Another variant of this is due to Freyd: the purpose of category theory is "to show that which is trivial is trivially trivial". In my view this is essentially the assertion that category theory is a kind of logical syntax for mathematics.

Let's consider a "formally formal" phenomenon arising from logic. Suppose we wanted to show that under some hypothesis $P$, either $Q$ or $R$ is true. Naively, one might try to prove this by splitting hypothesis $P$ into cases and showing that in each case we can deduce either $Q$ or $R$, but under the commonly accepted logical principles of mathematics, it is enough to prove that under hypothesis $P$, if $Q$ does not hold, then $R$ must be true.
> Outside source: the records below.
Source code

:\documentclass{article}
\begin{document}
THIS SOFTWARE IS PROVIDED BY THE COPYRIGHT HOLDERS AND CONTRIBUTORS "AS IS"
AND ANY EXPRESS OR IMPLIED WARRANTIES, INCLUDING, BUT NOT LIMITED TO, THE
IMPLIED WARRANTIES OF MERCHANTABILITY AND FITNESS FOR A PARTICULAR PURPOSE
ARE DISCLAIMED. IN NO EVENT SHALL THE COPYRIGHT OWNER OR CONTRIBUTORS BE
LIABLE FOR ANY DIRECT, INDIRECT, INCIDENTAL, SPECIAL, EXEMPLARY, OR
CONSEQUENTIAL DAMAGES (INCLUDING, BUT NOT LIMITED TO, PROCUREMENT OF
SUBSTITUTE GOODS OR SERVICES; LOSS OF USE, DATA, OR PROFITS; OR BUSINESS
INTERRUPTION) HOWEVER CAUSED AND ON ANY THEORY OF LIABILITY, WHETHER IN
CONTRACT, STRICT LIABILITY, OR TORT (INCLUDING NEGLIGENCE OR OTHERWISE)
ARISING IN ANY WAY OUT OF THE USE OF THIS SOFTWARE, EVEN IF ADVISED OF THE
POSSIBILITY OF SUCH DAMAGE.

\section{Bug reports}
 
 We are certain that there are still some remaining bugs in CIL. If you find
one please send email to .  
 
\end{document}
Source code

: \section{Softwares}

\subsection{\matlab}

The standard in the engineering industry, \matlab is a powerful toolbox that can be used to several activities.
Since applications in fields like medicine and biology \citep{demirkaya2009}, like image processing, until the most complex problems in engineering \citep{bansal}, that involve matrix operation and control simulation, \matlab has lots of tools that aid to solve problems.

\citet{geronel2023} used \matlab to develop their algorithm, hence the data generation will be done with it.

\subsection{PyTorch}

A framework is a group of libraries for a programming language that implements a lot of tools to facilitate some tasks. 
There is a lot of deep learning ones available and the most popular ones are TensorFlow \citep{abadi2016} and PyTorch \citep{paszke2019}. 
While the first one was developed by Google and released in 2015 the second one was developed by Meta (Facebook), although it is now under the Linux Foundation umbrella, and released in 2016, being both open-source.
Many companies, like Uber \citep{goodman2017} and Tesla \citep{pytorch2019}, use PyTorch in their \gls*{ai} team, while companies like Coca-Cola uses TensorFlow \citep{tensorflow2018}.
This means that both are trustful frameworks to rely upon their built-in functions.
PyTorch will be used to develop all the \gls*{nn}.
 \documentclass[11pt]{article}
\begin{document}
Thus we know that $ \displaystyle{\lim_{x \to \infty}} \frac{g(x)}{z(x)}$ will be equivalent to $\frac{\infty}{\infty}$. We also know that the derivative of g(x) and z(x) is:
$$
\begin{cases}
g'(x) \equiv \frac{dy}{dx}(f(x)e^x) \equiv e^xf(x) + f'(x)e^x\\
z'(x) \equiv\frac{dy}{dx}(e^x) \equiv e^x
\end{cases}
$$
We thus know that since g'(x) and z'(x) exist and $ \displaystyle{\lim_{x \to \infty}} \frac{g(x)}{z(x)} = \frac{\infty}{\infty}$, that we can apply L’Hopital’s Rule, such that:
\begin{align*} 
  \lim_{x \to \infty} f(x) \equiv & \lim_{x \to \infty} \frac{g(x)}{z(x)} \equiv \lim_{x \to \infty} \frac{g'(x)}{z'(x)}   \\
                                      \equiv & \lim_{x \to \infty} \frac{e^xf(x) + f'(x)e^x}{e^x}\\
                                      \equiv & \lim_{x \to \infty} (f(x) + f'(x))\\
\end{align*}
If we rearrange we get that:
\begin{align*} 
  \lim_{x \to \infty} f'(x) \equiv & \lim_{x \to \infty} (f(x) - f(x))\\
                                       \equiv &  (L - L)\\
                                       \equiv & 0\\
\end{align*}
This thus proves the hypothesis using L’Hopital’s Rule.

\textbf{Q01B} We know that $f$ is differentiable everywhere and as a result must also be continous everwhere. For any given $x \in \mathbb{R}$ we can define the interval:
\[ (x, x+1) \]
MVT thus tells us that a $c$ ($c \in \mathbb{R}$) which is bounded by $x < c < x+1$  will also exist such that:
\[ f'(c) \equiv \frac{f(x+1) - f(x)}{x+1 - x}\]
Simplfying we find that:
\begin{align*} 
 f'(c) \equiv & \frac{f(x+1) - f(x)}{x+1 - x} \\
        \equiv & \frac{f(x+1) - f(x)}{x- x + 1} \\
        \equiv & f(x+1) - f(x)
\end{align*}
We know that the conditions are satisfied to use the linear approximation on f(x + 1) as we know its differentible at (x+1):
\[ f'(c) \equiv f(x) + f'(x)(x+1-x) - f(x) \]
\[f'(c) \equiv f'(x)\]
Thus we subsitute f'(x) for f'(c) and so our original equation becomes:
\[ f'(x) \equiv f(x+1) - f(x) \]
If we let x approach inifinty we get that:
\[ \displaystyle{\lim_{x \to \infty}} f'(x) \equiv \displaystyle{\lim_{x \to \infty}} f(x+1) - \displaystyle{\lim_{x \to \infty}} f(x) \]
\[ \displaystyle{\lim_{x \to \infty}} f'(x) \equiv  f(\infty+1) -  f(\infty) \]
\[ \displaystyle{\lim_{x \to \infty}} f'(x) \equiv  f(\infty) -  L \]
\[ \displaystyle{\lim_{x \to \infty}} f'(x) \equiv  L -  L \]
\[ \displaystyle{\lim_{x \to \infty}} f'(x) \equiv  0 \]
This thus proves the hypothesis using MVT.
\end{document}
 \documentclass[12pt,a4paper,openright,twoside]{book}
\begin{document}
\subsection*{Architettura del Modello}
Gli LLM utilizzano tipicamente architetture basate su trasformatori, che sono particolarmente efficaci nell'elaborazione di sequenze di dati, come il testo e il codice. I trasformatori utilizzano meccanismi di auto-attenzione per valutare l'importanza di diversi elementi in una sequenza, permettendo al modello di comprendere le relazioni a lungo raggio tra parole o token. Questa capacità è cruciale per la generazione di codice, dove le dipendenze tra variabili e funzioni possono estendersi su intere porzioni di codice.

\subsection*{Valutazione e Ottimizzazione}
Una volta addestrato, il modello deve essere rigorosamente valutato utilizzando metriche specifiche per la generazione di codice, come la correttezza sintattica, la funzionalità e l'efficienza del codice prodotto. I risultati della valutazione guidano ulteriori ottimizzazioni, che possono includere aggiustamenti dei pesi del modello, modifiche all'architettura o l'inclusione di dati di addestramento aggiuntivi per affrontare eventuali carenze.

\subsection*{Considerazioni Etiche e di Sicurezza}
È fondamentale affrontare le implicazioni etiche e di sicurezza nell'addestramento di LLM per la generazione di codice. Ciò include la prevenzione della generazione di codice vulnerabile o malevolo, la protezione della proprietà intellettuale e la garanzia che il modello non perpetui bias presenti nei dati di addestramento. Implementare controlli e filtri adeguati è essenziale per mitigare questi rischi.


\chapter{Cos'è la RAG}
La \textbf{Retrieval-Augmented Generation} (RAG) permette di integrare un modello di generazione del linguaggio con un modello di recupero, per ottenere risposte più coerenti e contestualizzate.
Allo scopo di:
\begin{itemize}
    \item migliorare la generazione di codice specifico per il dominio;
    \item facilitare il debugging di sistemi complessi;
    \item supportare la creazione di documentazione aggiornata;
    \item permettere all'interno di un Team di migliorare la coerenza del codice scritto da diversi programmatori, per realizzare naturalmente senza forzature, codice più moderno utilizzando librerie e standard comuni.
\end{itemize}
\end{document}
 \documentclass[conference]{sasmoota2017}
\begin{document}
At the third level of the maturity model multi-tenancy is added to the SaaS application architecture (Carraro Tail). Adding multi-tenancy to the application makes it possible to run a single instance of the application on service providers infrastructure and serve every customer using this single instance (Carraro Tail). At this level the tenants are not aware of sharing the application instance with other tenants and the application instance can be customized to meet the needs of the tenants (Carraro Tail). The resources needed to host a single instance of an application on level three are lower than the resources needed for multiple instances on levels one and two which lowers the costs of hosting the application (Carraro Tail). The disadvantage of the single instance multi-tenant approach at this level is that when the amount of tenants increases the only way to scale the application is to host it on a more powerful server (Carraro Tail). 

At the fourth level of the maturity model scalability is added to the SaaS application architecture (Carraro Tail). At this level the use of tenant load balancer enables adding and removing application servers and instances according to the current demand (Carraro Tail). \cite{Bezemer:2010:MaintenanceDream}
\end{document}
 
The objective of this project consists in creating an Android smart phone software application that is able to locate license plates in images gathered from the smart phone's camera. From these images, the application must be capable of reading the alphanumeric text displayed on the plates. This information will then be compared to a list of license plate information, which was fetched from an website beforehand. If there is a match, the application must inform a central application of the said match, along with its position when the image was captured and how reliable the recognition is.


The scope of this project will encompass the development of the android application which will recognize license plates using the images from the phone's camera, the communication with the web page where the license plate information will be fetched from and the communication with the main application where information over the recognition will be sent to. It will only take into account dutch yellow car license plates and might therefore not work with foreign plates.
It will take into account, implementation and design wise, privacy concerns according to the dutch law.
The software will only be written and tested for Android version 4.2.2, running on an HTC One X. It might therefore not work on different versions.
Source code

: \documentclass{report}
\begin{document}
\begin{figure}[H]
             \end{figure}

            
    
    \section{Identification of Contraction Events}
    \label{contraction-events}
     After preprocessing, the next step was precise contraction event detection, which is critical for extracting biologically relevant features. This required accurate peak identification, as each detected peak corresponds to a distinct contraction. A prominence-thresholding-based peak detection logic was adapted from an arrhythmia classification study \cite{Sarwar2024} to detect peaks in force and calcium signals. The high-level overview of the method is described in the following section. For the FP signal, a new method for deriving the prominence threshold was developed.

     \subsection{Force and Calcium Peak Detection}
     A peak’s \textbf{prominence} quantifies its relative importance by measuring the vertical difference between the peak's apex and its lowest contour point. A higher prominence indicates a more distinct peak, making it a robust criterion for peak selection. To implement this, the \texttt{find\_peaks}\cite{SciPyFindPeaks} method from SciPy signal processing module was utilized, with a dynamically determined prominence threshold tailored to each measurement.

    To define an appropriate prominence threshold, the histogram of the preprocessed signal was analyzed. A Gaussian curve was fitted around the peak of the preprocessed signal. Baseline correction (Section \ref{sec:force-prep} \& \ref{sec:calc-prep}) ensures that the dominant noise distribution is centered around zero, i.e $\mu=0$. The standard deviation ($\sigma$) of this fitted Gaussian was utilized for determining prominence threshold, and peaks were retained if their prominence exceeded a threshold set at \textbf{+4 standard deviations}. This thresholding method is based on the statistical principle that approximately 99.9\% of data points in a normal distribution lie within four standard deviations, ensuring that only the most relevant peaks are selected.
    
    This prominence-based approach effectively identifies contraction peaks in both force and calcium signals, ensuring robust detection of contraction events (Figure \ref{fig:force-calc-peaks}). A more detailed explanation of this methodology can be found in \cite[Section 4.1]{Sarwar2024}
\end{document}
This is because the law of excluded middle tells us that either $Q$ is true or its negation is true: so no matter what hypothesis $P$ is, we can divide into the case where $Q$ is true and the case where $Q$ is false. Obviously, in the case $Q$ is true, we can deduce that either $Q$ or $R$ is true, and if we are able to give a proof of $R$ in the case $Q$ is false, then we can also deduce that either $Q$ or $R$ is true in that case. Since we can deduce either $Q$ or $R$ in both cases, we have the desired proof.

Why is the above "formally formal"? Because it is entirely meaningless: $P$, $Q$, and $R$ are arbitrary propositions, and without knowing what exactly they are, we have concocted a recipe for proving $P \to (Q \lor R)$. In other words, we have an argument that based entirely on form rather than substance.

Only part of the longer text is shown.